Journalist Sarah Carey has advanced a particularly poor argument against emigrant voting rights in the Irish Times.
She sets up a straw man of worthy sentimentality as the reason behind the call for emigrant voting rights, then claims this:
I like too the guiding principle of “no taxation without representation”. It’s not reasonable that people who don’t pay taxes to the State should be allowed to have a say in how those taxes are collected and distributed. Those living in Ireland, no matter how poor, will pay tax, directly or indirectly.
One suspects she actually meant she believes in the “guiding principle” of “no representation without taxation” but was corrected in the editing process. Because she clearly doesn’t believe in the principle of “no taxation without representation” – or she’d be advocating for a vote for emigrants on the basis that many of them are already paying taxes.

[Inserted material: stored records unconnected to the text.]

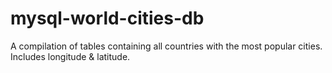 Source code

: # mysql-world-cities-db
A compilation of tables containing all countries with the most popular cities. Includes longitude &amp; latitude.
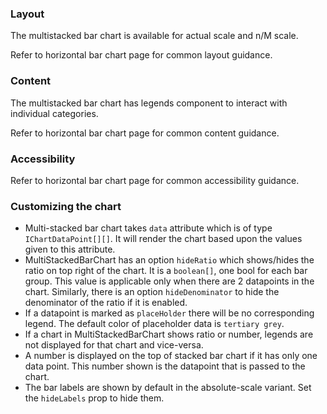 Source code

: ### Layout

The multistacked bar chart is available for actual scale and n/M scale.

Refer to horizontal bar chart page for common layout guidance.

### Content

The multistacked bar chart has legends component to interact with individual categories.

Refer to horizontal bar chart page for common content guidance.

### Accessibility

Refer to horizontal bar chart page for common accessibility guidance.

### Customizing the chart

- Multi-stacked bar chart takes `data` attribute which is of type `IChartDataPoint[][]`. It will render the chart based upon the values given to this attribute.
- MultiStackedBarChart has an option `hideRatio` which shows/hides the ratio on top right of the chart. It is a `boolean[]`, one bool for each bar group. This value is applicable only when there are 2 datapoints in the chart. Similarly, there is an option `hideDenominator` to hide the denominator of the ratio if it is enabled.
- If a datapoint is marked as `placeHolder` there will be no corresponding legend. The default color of placeholder data is `tertiary grey`.
- If a chart in MultiStackedBarChart shows ratio or number, legends are not displayed for that chart and vice-versa.
- A number is displayed on the top of stacked bar chart if it has only one data point. This number shown is the datapoint that is passed to the chart.
- The bar labels are shown by default in the absolute-scale variant. Set the `hideLabels` prop to hide them.
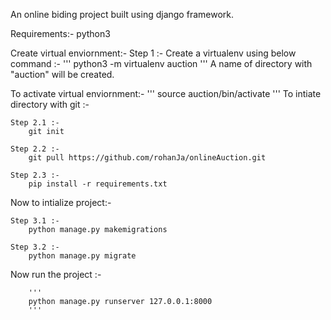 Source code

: An online biding project built using django framework.  

Requirements:-
    python3


Create virtual enviornment:-
    Step 1 :-
        Create a virtualenv using below command :-
            '''
            python3 -m virtualenv auction
            '''
    A name of directory with "auction"  will be created.

To activate virtual enviornment:-
    '''
    source auction/bin/activate
    '''
To intiate directory with git :-
    
    Step 2.1 :-
        git init

    Step 2.2 :-
        git pull https://github.com/rohanJa/onlineAuction.git
    
    Step 2.3 :-
        pip install -r requirements.txt
    

Now to intialize project:-

    Step 3.1 :-
        python manage.py makemigrations

    Step 3.2 :-
        python manage.py migrate


Now run the project :-

        '''
        python manage.py runserver 127.0.0.1:8000  
        ''' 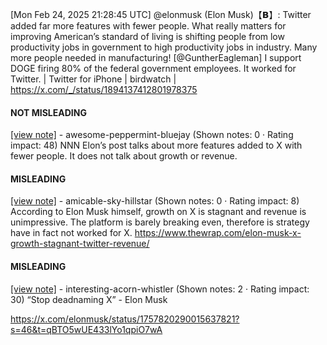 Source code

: [Mon Feb 24, 2025 21:28:45 UTC] @elonmusk (Elon Musk)【𝗕】: Twitter added far more features with fewer people.  What really matters for improving American’s standard of living is shifting people from low productivity jobs in government to high productivity jobs in industry.  Many more people needed in manufacturing! [@GuntherEagleman] I support DOGE firing 80% of the federal government employees.  It worked for Twitter. | Twitter for iPhone | birdwatch | https://x.com/_/status/1894137412801978375

#### NOT MISLEADING

[[view note]](https://x.com/i/birdwatch/n/1894176531800625291) - awesome-peppermint-bluejay (Shown notes: 0 · Rating impact: 48)
NNN Elon’s post talks about more features added to X with fewer people. It does not talk about growth or revenue.

#### MISLEADING

[[view note]](https://x.com/i/birdwatch/n/1894172756545343952) - amicable-sky-hillstar (Shown notes: 0 · Rating impact: 8)
According to Elon Musk himself, growth on X is stagnant and revenue is unimpressive. The platform is barely breaking even, therefore is strategy have in fact not worked for X. https://www.thewrap.com/elon-musk-x-growth-stagnant-twitter-revenue/

#### MISLEADING

[[view note]](https://x.com/i/birdwatch/n/1894207587697959152) - interesting-acorn-whistler (Shown notes: 2 · Rating impact: 30)
“Stop deadnaming X” - Elon Musk

https://x.com/elonmusk/status/1757820290015637821?s=46&t=qBTO5wUE433lYo1qpiO7wA
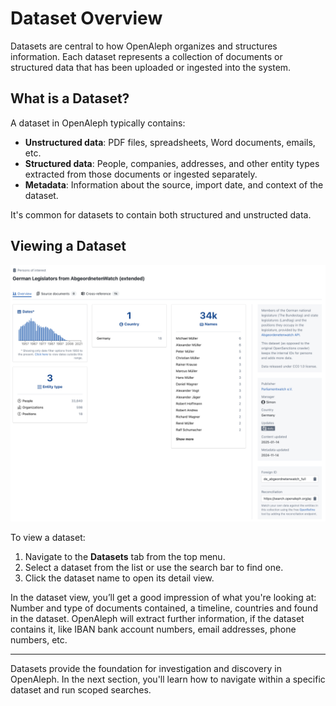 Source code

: # Dataset Overview

Datasets are central to how OpenAleph organizes and structures information. Each dataset represents a collection of documents or structured data that has been uploaded or ingested into the system.

## What is a Dataset?

A dataset in OpenAleph typically contains:

- **Unstructured data**: PDF files, spreadsheets, Word documents, emails, etc.
- **Structured data**: People, companies, addresses, and other entity types extracted from those documents or ingested separately.
- **Metadata**: Information about the source, import date, and context of the dataset.

It's common for datasets to contain both structured and unstructed data.

## Viewing a Dataset

![Screenshot of the OpenAleph dataset overview](../../assets/images/dataset_overview.png)

To view a dataset:

1. Navigate to the **Datasets** tab from the top menu.
2. Select a dataset from the list or use the search bar to find one.
3. Click the dataset name to open its detail view.

In the dataset view, you’ll get a good impression of what you're looking at: Number and type of documents contained, a timeline, countries and found in the dataset. OpenAleph will extract further information, if the dataset contains it, like IBAN bank account numbers, email addresses, phone numbers, etc.

---

Datasets provide the foundation for investigation and discovery in OpenAleph. In the next section, you'll learn how to navigate within a specific dataset and run scoped searches.
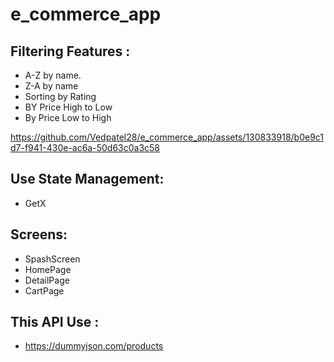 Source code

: # e_commerce_app

## Filtering Features :

 - A-Z by name.
 - Z-A by name
 - Sorting by Rating
 - BY Price High to Low
 - By Price Low to High

https://github.com/Vedpatel28/e_commerce_app/assets/130833918/b0e9c1d7-f941-430e-ac6a-50d63c0a3c58

## Use State Management: 
 - GetX

## Screens:
 - SpashScreen
 - HomePage
 - DetailPage
 - CartPage

## This API Use : 
 - https://dummyjson.com/products
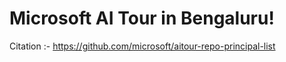 # Microsoft AI Tour in Bengaluru!







Citation :- https://github.com/microsoft/aitour-repo-principal-list
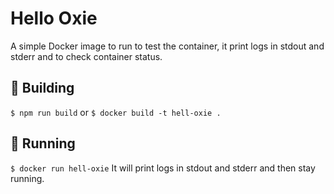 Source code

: # Hello Oxie
A simple Docker image to run to test the container, it print logs in stdout and stderr and to check container status.

## :construction: Building
`$ npm run build` or `$ docker build -t hell-oxie .`

## :rocket: Running
`$ docker run hell-oxie`
It will print logs in stdout and stderr and then stay running. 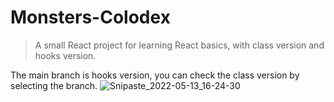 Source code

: # Monsters-Colodex
> A small React project for learning React basics, with class version and hooks version.

The main branch is hooks version, you can check the class version by selecting the branch.
![Snipaste_2022-05-13_16-24-30](https://user-images.githubusercontent.com/72426886/168242797-6ba092bc-017c-4c66-9202-e39b74e6f0e7.png)
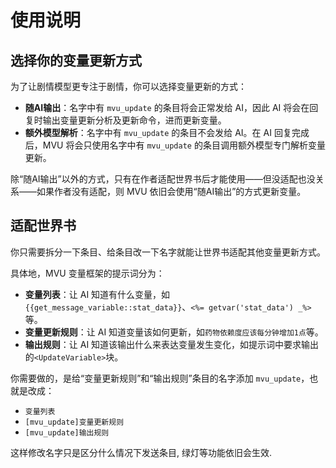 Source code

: # 使用说明

## 选择你的变量更新方式

为了让剧情模型更专注于剧情，你可以选择变量更新的方式：

- **随AI输出**：名字中有 `mvu_update`
  的条目将会正常发给 AI，因此 AI 将会在回复时输出变量更新分析及更新命令，进而更新变量。
- **额外模型解析**：名字中有 `mvu_update`
  的条目不会发给 AI。在 AI 回复完成后，MVU 将会只使用名字中有 `mvu_update`
  的条目调用额外模型专门解析变量更新。

除“随AI输出”以外的方式，只有在作者适配世界书后才能使用——但没适配也没关系——如果作者没有适配，则 MVU 依旧会使用“随AI输出”的方式更新变量。

## 适配世界书

你只需要拆分一下条目、给条目改一下名字就能让世界书适配其他变量更新方式。

具体地，MVU 变量框架的提示词分为：

- **变量列表**：让 AI 知道有什么变量，如
  `{{get_message_variable::stat_data}}`、`<%= getvar('stat_data') _%>` 等。
- **变量更新规则**：让 AI 知道变量该如何更新，如`药物依赖度应该每分钟增加1点`等。
- **输出规则**：让 AI 知道该输出什么来表达变量发生变化，如提示词中要求输出的`<UpdateVariable>`块。

你需要做的，是给“变量更新规则”和“输出规则”条目的名字添加 `mvu_update`，也就是改成：

- `变量列表`
- `[mvu_update]变量更新规则`
- `[mvu_update]输出规则`

这样修改名字只是区分什么情况下发送条目, 绿灯等功能依旧会生效.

Carey adopts a remarkably snarky tone and seems to feel that any concern for our overseas citizens belongs to the realm of a 19th century novel. She uses words like “lament” and “tragic eloquence”, while noting that “votes for emigrants” is “an idea no one wants to crush because it sounds so worthy. Instead we politely indulge its advocates but do nothing about it.”
It’s not about tragic eloquence, of course, it’s about the rights of transnational citizens, and developing a relationship with our diaspora that is worthy of the 21st century. The traditional model, where we send off our young and wait for the remittances to roll in, isn’t going to work for much longer. Our well-educated and well-connected expats expect to keep their vote when they leave, and there have been many reports of European work colleagues expressing shock at realising there is no postal vote option for our overseas citizens. All this while our government actively seeks to network (or “harness” as the favoured phrase has it) our diaspora in order to benefit the Irish economy.

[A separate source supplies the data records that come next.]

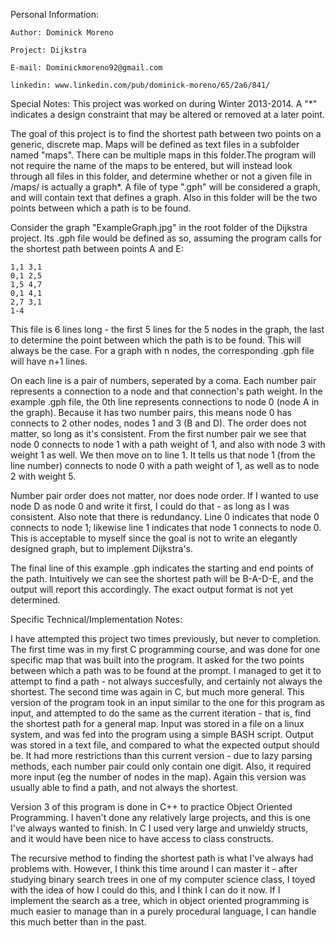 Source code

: Personal Information:

	Author: Dominick Moreno
	
	Project: Dijkstra
	
	E-mail: Dominickmoreno92@gmail.com
	
	linkedin: www.linkedin.com/pub/dominick-moreno/65/2a6/841/

Special Notes:
  This project was worked on during Winter 2013-2014. A "*" indicates a design constraint that may be altered or removed at a later point.


  The goal of this project is to find the shortest path between two points on a generic, discrete map. Maps will be defined as text files in a subfolder named "maps". There can be multiple maps in this folder.The program will not require the name of the maps to be entered, but will instead look through all files in this folder, and determine whether or not a given file in /maps/ is actually a graph*. A file of type ".gph" will be considered a graph, and will contain text that defines a graph. Also in this folder will be the two points between which a path is to be found.
	
	
  Consider the graph "ExampleGraph.jpg" in the root folder of the Dijkstra project. Its .gph file would be defined as so, assuming the program calls for the shortest path between points A and E:

	1,1 3,1
	0,1 2,5
	1,5 4,7
	0,1 4,1
	2,7 3,1
	1-4

  This file is 6 lines long - the first 5 lines for the 5 nodes in the graph, the last to determine the point between which the path is to be found. This will always be the case. For a graph with n nodes, the corresponding .gph file will have n+1 lines.


  On each line is a pair of numbers, seperated by a coma. Each number pair represents a connection to a node and that connection's path weight. In the example .gph file, the 0th line represents connections to node 0 (node A in the graph). Because it has two number pairs, this means node 0 has connects to 2 other nodes, nodes 1 and 3 (B and D). The order does not matter, so long as it's consistent. From the first number pair we see that node 0 connects to node 1 with a path weight of 1, and also with node 3 with weight 1 as well. We then move on to line 1. It tells us that node 1 (from the line number) connects to node 0 with a path weight of 1, as well as to node 2 with weight 5. 


  Number pair order does not matter, nor does node order. If I wanted to use node D as node 0 and write it first, I could do that - as long as I was consistent. Also note that there is redundancy. Line 0 indicates that node 0 connects to node 1; likewise line 1 indicates that node 1 connects to node 0. This is acceptable to myself since the goal is not to write an elegantly designed graph, but to implement Dijkstra's.

  The final line of this example .gph indicates the starting and end points of the path. Intuitively we can see the shortest path will be B-A-D-E, and the output will report this accordingly.  The exact output format is not yet determined.

Specific Technical/Implementation Notes:

  I have attempted this project two times previously, but never to completion. The first time was in my first C programming course, and was done for one specific map that was built into the program. It asked for the two points between which a path was to be found at the prompt. I managed to get it to attempt to find a path - not always  succesfully, and certainly not always the shortest. The second time was again in C, but much more general. This  version of the program took in an input similar to the one for this program as input, and attempted to do the same as the current iteration - that is, find the shortest path for a general map. Input was stored in a file on a linux system, and was fed into the program using a simple BASH script. Output was stored in a text file, and compared to what the expected output should be. It had more restrictions than this current version - due to  lazy parsing methods, each number pair could only contain one digit. Also, it required more input (eg the number of nodes in the map). Again this version was usually able to find a path, and not always the shortest.
		
  Version 3 of this program is done in C++ to practice Object Oriented Programming. I haven't done any relatively large projects, and this is one I've always wanted to finish. In C I used very large and unwieldy structs, and it would have been nice to have access to class constructs.

  The recursive method to finding the shortest path is what I've always had problems with. However, I think this time around I can master it - after studying binary search trees in one of my computer science class, I toyed with the idea of how I could do this, and I think I can do it now. If I implement the search as a tree, which in object oriented programming is much easier to manage than in a purely procedural language, I can handle this much better than in the past. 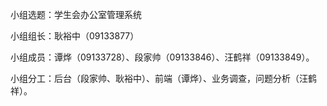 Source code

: 小组选题：学生会办公室管理系统

小组组长：耿裕中（09133877）

小组成员：谭烨（09133728）、段家帅（09133846）、汪鹤祥（09133849）。

小组分工：后台（段家帅、耿裕中）、前端（谭烨）、业务调查，问题分析（汪鹤祥）。

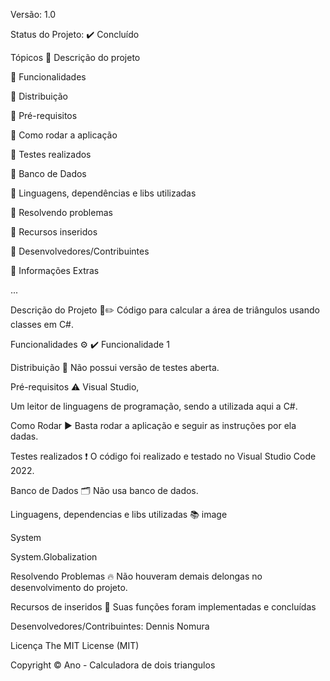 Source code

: Versão: 1.0

Status do Projeto: ✔️ Concluído

Tópicos
🔹 Descrição do projeto

🔹 Funcionalidades

🔹 Distribuição

🔹 Pré-requisitos

🔹 Como rodar a aplicação

🔹 Testes realizados

🔹 Banco de Dados

🔹 Linguagens, dependências e libs utilizadas

🔹 Resolvendo problemas

🔹 Recursos inseridos

🔹 Desenvolvedores/Contribuintes

🔹 Informações Extras

...

Descrição do Projeto 🧾✏️
Código para calcular a área de triângulos usando classes em C#.

Funcionalidades ⚙️
✔️ Funcionalidade 1

Distribuição 💬
Não possui versão de testes aberta.

Pré-requisitos ⚠️
Visual Studio,

Um leitor de linguagens de programação, sendo a utilizada aqui a C#.

Como Rodar ▶️
Basta rodar a aplicação e seguir as instruções por ela dadas.

Testes realizados ❗
O código foi realizado e testado no Visual Studio Code 2022.

Banco de Dados 🗂️
Não usa banco de dados.

Linguagens, dependencias e libs utilizadas 📚
image

System

System.Globalization

Resolvendo Problemas 🔥
Não houveram demais delongas no desenvolvimento do projeto.

Recursos de inseridos 🧰
Suas funções foram implementadas e concluídas

Desenvolvedores/Contribuintes:
Dennis Nomura

Licença
The MIT License (MIT)

Copyright ©️ Ano - Calculadora de dois triangulos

Anyway, there are pages of comments following her article, with the majority of them chiming in disagreement. There is actually so much wrong with this article and Carey’s reasoning that it would take far more time than it’s worth to deconstruct it. I’ve contributed on the comments, and I’ve also sent this letter off to the Times:
Regarding Sarah Carey’s article on emigrant voting rights (27 Jan), the notion that overseas citizens are unaffected by decisions at home is completely out of touch with the realities of transnational citizenship in the 21st century. Irish citizens abroad are potentially affected by decisions about social welfare, pensions, foreign policy, civil partnership and spousal immigration, taxation, broadcasting and consular protection. Your recent report on the thousands of returning emigrants denied benefits under the Habitual Residence Condition demonstrated that decisions made by Irish lawmakers can have devastating consequences on emigrants’ lives.
As for Ms Carey’s suggestion that emigrants should be taxed, this is a totally separate issue to voting – no developed nation in the world links the two the way she would suggest. In fact, the US is the only developed country in the world that taxes its expats on foreign-earned income – and I suspect that if Ireland were to do so we’d find we get less money than the value of what we’re currently getting from global Irish business networking, FDI, venture capital assistance, expats opening new markets, tourism, and philanthropic giving. Right now, we’ve got a highly loyal diaspora that’s worth a lot of cash to us. Adding a layer of paperwork and an attitude of even greater entitlement to our diaspora relations probably won’t serve any of us well.